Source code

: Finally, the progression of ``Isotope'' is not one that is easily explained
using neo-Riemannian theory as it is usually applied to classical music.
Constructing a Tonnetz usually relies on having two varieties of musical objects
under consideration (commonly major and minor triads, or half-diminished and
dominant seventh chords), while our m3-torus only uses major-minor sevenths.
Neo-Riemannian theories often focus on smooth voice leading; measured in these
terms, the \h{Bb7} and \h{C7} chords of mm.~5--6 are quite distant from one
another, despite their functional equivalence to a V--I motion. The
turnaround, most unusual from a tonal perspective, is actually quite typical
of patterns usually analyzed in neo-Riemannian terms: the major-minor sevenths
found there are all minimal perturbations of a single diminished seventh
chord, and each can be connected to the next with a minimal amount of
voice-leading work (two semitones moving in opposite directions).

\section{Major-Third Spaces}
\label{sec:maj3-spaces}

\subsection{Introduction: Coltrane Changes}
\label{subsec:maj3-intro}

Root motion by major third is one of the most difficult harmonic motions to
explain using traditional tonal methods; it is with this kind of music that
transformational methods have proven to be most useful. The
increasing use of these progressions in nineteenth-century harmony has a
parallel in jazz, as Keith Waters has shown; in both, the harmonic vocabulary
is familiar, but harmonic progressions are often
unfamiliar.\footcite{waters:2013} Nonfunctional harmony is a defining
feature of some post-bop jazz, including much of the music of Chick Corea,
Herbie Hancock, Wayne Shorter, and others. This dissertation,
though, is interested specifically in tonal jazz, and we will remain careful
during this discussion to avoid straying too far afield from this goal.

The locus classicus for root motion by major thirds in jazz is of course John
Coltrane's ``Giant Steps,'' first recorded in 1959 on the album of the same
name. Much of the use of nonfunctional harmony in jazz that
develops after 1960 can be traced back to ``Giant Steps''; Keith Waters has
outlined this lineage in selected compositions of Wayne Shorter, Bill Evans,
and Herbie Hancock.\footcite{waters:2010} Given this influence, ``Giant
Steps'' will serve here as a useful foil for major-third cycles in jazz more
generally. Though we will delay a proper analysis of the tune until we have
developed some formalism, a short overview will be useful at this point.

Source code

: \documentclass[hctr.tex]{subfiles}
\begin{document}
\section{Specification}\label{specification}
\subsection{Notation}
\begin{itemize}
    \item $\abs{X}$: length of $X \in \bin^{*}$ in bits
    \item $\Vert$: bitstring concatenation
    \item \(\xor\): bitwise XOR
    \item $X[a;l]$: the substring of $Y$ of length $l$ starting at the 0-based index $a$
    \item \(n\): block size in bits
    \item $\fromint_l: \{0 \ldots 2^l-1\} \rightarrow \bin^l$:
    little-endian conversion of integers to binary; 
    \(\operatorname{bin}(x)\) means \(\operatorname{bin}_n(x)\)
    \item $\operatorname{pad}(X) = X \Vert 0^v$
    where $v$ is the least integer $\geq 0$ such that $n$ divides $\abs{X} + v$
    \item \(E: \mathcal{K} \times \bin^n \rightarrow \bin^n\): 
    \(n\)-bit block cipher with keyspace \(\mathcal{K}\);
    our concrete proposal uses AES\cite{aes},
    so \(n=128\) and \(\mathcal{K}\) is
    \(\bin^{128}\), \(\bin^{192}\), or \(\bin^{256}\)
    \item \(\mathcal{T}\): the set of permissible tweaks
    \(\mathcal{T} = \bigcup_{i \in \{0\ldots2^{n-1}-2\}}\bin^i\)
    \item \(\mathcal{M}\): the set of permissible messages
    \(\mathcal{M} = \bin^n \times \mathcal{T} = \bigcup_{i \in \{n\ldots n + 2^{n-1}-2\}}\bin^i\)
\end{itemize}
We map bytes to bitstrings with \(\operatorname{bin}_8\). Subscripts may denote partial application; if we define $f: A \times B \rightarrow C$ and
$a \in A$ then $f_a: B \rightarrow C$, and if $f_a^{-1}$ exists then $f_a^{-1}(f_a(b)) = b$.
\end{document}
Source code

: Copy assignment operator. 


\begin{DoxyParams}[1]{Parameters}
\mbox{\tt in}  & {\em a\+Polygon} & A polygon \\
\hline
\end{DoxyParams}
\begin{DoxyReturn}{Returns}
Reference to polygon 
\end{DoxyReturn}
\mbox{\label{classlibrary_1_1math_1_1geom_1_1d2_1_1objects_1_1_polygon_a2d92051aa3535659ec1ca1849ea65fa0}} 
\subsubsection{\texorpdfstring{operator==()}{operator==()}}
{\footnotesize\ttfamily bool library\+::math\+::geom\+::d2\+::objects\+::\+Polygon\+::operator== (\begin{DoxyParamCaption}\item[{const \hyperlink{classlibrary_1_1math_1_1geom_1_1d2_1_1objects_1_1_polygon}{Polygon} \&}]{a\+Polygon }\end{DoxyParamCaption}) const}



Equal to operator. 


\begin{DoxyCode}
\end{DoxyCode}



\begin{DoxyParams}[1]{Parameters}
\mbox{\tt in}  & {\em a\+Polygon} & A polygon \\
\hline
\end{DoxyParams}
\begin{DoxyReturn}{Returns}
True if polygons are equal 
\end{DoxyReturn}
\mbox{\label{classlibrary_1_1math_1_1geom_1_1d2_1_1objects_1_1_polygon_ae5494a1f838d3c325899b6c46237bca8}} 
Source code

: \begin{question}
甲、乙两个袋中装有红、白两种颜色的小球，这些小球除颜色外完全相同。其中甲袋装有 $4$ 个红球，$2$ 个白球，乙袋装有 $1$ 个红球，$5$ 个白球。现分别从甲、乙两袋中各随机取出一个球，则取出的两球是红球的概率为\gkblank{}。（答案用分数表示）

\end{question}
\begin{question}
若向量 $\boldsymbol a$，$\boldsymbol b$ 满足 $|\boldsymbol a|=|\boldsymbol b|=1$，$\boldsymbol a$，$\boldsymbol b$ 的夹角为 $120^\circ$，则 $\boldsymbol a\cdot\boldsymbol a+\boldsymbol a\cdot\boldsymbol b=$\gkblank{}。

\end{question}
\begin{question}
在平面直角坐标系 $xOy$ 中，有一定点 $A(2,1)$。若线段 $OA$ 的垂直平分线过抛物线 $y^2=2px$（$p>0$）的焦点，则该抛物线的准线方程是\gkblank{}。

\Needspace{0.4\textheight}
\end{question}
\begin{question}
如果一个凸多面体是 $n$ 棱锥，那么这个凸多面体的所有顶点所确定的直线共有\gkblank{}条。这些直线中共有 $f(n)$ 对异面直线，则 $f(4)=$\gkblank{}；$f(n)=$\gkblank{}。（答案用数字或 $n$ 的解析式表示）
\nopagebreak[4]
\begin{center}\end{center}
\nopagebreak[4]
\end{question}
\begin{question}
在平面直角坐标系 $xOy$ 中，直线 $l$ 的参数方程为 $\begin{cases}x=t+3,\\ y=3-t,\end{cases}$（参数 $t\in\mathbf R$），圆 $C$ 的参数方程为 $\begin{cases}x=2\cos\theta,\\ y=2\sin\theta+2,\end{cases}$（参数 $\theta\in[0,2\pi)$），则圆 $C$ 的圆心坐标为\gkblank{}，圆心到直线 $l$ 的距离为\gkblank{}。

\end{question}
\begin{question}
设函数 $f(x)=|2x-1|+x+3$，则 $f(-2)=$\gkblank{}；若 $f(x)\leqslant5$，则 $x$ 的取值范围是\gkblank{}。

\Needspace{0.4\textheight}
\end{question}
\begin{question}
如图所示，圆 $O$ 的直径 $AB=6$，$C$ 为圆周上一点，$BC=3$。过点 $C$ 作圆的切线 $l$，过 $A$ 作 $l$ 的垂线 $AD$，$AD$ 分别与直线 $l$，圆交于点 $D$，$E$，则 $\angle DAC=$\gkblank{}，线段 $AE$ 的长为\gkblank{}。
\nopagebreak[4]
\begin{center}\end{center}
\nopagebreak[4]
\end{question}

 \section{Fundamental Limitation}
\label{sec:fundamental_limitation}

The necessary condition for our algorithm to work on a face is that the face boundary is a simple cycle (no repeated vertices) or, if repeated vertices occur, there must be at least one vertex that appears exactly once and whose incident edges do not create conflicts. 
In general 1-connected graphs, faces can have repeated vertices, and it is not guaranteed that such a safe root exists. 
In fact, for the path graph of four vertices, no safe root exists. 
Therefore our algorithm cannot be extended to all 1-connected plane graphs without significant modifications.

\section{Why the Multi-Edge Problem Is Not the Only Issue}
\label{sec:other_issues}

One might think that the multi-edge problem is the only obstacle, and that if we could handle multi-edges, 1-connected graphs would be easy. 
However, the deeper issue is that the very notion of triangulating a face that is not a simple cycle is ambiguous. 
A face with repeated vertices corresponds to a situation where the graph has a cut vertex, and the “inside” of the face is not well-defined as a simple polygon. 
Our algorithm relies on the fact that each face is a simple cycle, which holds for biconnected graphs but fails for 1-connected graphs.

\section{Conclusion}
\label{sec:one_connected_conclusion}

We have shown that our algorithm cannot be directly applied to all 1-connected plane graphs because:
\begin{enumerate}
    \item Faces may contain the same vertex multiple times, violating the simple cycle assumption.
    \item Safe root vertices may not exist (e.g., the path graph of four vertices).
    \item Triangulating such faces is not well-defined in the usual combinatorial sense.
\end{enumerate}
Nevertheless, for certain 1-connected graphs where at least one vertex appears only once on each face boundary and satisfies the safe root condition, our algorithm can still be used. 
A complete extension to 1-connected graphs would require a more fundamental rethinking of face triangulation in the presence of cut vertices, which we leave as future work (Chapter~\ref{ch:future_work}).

Your task:
In the records above, find the lines holding "progressions". Copy each one.

Response below:
increasing use of these progressions in nineteenth-century harmony has a
is familiar, but harmonic progressions are often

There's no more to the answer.